Donald Caldwell Arthur Jr. (born January 4, 1950) is a former United States Navy medical corps vice admiral (VADM). He entered the Navy in 1974, qualified as both a naval flight surgeon and a Submarine Medical Officer, and eventually served as the 35th Surgeon General of the United States Navy from 2004 to 2007.

==Early life and education==
Born in Northampton, Massachusetts, Arthur received a B.A. degree from Northeastern University and continued to pursue graduate studies in genetics there. He never completed his M.A. degree before joining the Navy in 1974. Arthur received his Navy sponsored medical degree from the College of Medicine and Dentistry of New Jersey in 1978 and then completed a residency in emergency medicine. He deployed with the Marine Corps Second Medical Battalion during Operation Desert Shield/Storm but never served under combat conditions.

In June 1992, Arthur received a Ph.D. in healthcare management from Century University in New Mexico. In August 1993, he received a J.D. from LaSalle University in Louisiana. The legitimacy of these two degrees was later called into question and both 'institutions' are considered to be diploma mills.

==Career==
Arthur commanded Naval Hospital Camp Lejeune and National Naval Medical Center Bethesda. He served as director of Marine Corps Medical Programs, as assistant chief for Naval Health Care Operations and as Deputy Surgeon General.

Arthur's work on the Defense Health Board Task Force on Mental Health reflected his advocacy for PTSD in service members and combat veterans. He addressed the stigma of mental health in the military and made efforts to alleviate it. Arthur was an advocate for service members who incurred and suffered with Traumatic Brain Injury.

===Credentials investigation===
In 2005, author and activist B.G. Burkett urged then-Chairman of the Joint Chiefs of Staff Admiral Michael Mullen to investigate Arthur, claiming that some of his education credentials were inappropriate, because they had been obtained from unaccredited institutions, and that they had influenced his promotions within the Navy. In turn, Arthur claimed that he had been misinformed about the institution's accreditation, and that an internal investigation by the Navy had cleared him of any wrongdoing. Despite this, Arthur was quoted to have said the following about the incident at the time, "I could say I was naive, but I was 40 years old. And I didn't understand completely what was going on."

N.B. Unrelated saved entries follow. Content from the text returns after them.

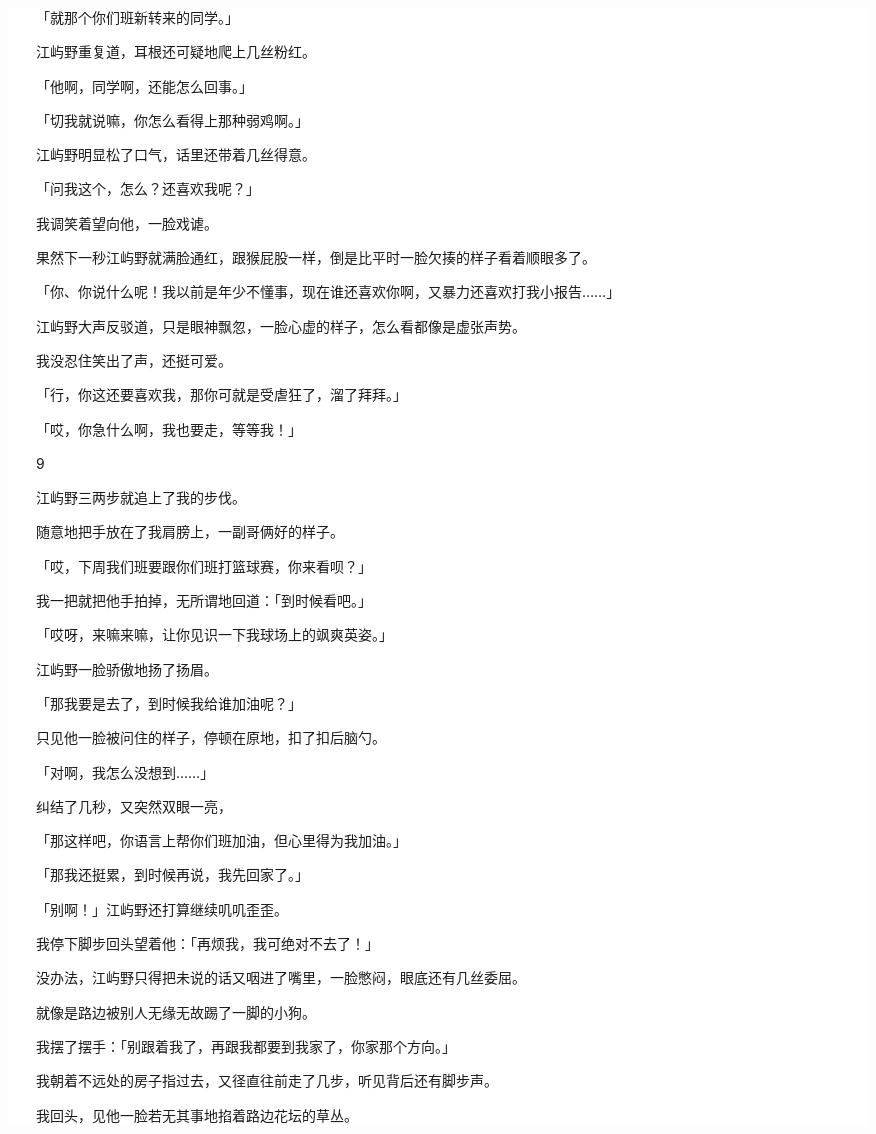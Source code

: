 &emsp;&emsp;「就那个你们班新转来的同学。」  
  
&emsp;&emsp;江屿野重复道，耳根还可疑地爬上几丝粉红。  
  
&emsp;&emsp;「他啊，同学啊，还能怎么回事。」  
  
&emsp;&emsp;「切我就说嘛，你怎么看得上那种弱鸡啊。」  
  
&emsp;&emsp;江屿野明显松了口气，话里还带着几丝得意。  
  
&emsp;&emsp;「问我这个，怎么？还喜欢我呢？」  
  
&emsp;&emsp;我调笑着望向他，一脸戏谑。  
  
&emsp;&emsp;果然下一秒江屿野就满脸通红，跟猴屁股一样，倒是比平时一脸欠揍的样子看着顺眼多了。  
  
&emsp;&emsp;「你、你说什么呢！我以前是年少不懂事，现在谁还喜欢你啊，又暴力还喜欢打我小报告……」  
  
&emsp;&emsp;江屿野大声反驳道，只是眼神飘忽，一脸心虚的样子，怎么看都像是虚张声势。  
  
&emsp;&emsp;我没忍住笑出了声，还挺可爱。  
  
&emsp;&emsp;「行，你这还要喜欢我，那你可就是受虐狂了，溜了拜拜。」  
  
&emsp;&emsp;「哎，你急什么啊，我也要走，等等我！」  
  
&emsp;&emsp;9  
  
&emsp;&emsp;江屿野三两步就追上了我的步伐。  
  
&emsp;&emsp;随意地把手放在了我肩膀上，一副哥俩好的样子。  
  
&emsp;&emsp;「哎，下周我们班要跟你们班打篮球赛，你来看呗？」  
  
&emsp;&emsp;我一把就把他手拍掉，无所谓地回道：「到时候看吧。」  
  
&emsp;&emsp;「哎呀，来嘛来嘛，让你见识一下我球场上的飒爽英姿。」  
  
&emsp;&emsp;江屿野一脸骄傲地扬了扬眉。  
  
&emsp;&emsp;「那我要是去了，到时候我给谁加油呢？」  
  
&emsp;&emsp;只见他一脸被问住的样子，停顿在原地，扣了扣后脑勺。  
  
&emsp;&emsp;「对啊，我怎么没想到……」  
  
&emsp;&emsp;纠结了几秒，又突然双眼一亮，  
  
&emsp;&emsp;「那这样吧，你语言上帮你们班加油，但心里得为我加油。」  
  
&emsp;&emsp;「那我还挺累，到时候再说，我先回家了。」  
  
&emsp;&emsp;「别啊！」江屿野还打算继续叽叽歪歪。  
  
&emsp;&emsp;我停下脚步回头望着他：「再烦我，我可绝对不去了！」  
  
&emsp;&emsp;没办法，江屿野只得把未说的话又咽进了嘴里，一脸憋闷，眼底还有几丝委屈。  
  
&emsp;&emsp;就像是路边被别人无缘无故踢了一脚的小狗。  
  
&emsp;&emsp;我摆了摆手：「别跟着我了，再跟我都要到我家了，你家那个方向。」  
  
&emsp;&emsp;我朝着不远处的房子指过去，又径直往前走了几步，听见背后还有脚步声。  
  
&emsp;&emsp;我回头，见他一脸若无其事地掐着路边花坛的草丛。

==Awards and decorations==
| | | |
| | | |
| | | |
| | | |

Navy Flight Surgeon Insignia
Navy Distinguished Service Medal with one gold award star
| Legion of Merit with three gold award stars | Meritorious Service Medal with two award stars | Navy and Marine Corps Commendation Medal with two award stars |
| Navy and Marine Corps Achievement Medal | Combat Action Ribbon | Navy Unit Commendation |
| Navy Meritorious Unit Commendation with two bronze 3/16 service stars | Battle "E" | Fleet Marine Force Ribbon |
| Navy Expeditionary Medal | National Defense Service Medal with two service stars | Southwest Asia Service Medal w/ FMF Combat Operation Insignia and two service stars |
| Military Outstanding Volunteer Service Medal | Sea Service Deployment Ribbon with two service stars | Navy and Marine Corps Overseas Service Ribbon with service star |
| Special Operations Service Ribbon | Philippine Republic Presidential Unit Citation | Kuwait Liberation Medal (Saudi Arabia) |
| Kuwait Liberation Medal (Kuwait) | Navy Rifle Marksmanship Medal | Navy Pistol Marksmanship Medal |
Submarine Medical Insignia

==Personal==
Arthur is the son of Donald Caldwell Arthur Sr. (September 3, 1920 – September 27, 2007) and Mary Ann (Siconolfi) Arthur (March 24, 1926 – November 19, 2007). His father enlisted in the U.S. Army during World War II, serving at the Battle of the Bulge. Both born in Northampton, Massachusetts, his parents were married there on July 3, 1948. Arthur Jr. has one sister.

Arthur Jr. married Marianne Mele on August 18, 1973, in Tenafly, New Jersey. The couple had one child, but were divorced on December 18, 1980.

In the 2024 United States presidential election, Arthur endorsed Kamala Harris.